– Здесь ровно две тысячи шестьсот.
– Спасибо, – ответил Перман и облегченно вздохнул.
– А теперь послушайте внимательно меня, – сказал Олег, пряча деньги в задний карман джинсов. – Вы имеете право вообще ничего не писать и ничего не говорить, пока не встретитесь с адвокатом. Иначе можете на себя и других людей наклепать лет на десять без права переписки.
– А если меня будут бить? – надевая туфли, спросил Перман. – Я с детства боюсь физической боли.
– Тогда зачем нужно было встревать в это дело? – резонно заметил оперативник. – Мне такую сумму никто не доверил бы…
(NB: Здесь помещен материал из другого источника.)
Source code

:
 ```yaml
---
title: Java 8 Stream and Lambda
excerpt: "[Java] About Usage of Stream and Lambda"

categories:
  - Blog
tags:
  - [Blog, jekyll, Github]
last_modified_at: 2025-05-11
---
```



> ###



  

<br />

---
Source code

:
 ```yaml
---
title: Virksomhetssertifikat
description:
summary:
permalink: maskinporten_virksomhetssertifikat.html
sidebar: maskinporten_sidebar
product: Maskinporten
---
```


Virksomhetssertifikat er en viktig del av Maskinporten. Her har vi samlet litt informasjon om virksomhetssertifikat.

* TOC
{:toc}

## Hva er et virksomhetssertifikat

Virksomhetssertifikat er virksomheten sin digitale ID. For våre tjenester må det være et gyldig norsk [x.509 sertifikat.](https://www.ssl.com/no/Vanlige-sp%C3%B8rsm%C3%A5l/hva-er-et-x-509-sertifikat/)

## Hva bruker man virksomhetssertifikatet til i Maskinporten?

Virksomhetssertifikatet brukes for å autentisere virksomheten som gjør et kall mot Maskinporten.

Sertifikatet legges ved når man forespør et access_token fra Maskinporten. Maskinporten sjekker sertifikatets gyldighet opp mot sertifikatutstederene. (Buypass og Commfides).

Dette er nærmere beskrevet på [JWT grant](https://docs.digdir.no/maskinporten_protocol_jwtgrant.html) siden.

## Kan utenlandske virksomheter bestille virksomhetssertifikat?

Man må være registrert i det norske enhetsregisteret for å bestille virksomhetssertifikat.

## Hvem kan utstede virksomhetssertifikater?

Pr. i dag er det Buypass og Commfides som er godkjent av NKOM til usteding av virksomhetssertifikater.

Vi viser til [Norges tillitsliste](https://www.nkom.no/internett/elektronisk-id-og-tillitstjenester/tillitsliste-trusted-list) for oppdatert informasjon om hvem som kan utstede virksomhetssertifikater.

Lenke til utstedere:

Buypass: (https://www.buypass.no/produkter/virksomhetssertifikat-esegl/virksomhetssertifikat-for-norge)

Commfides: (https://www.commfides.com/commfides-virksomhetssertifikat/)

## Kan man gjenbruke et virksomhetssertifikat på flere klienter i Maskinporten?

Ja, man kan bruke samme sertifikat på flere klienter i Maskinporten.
– Ничто не предвещало беды, – объяснил Юрий Львович. – Человек, который доверил мне эти деньги, доверил бы мне и свою жизнь. Поэтому я не могу его предать. Я понимаю, что вызываю злобу своими фантазиями насчет находки, но у меня нет другого выхода. У меня такое предчувствие, что кроме этого несчастного полковника полиции и меня, никто отвечать не будет. Я вообще не понимаю, как стало известно о том, что я несу ему деньги. Об этом знали только два человека: я и мой друг. Никто из нас донести об этом не мог.
– Понятно, – задумчиво произнес Олег. – Пока что я сбегаю в магазин за едой и водой, а потом все обмозгуем по полочкам.
– Если можно, то в аптеке мне надо купить еще Меттформин против сахара… – попросил Перман. – Иначе я могу впасть в кому из-за гиперкликемии или умереть от гипогликемии.
– Я не врач, – сказал Олег. – Поэтому говорите по народному, что это такое и с чем его едят.
– Если я не приму лекарство, у меня после еды сахар в крови может увеличиться в десятки раз, а если я не буду есть, он упадет до летального исхода.
– Так чего же вы мне это сразу не сказали? – вдруг обрадовался оперативник. – Мы же можем вас немедленно перевезти в больницу. Это ваше потоотделение из-за уменьшения сахара или увеличения?
– Я думаю, что это на нервной почве, – ответил Юрий Львович. – А насчет больницы – это реально?
– Более чем. Так мне идти в магазин за едой или вызвать скорую помощь?
– Дорогой мой, – вскричал Юрий Львович – скорую и немедленно. Кроме всего прочего, я могу сам себе увеличивать давление. Через десять минут я буду похож на вареного рака.
– Кстати, пока у вас процессуальное положение свидетеля, никто вас в больничной палате охранять не будет и наручниками приковывать к кровати тоже. – пояснил оперативник.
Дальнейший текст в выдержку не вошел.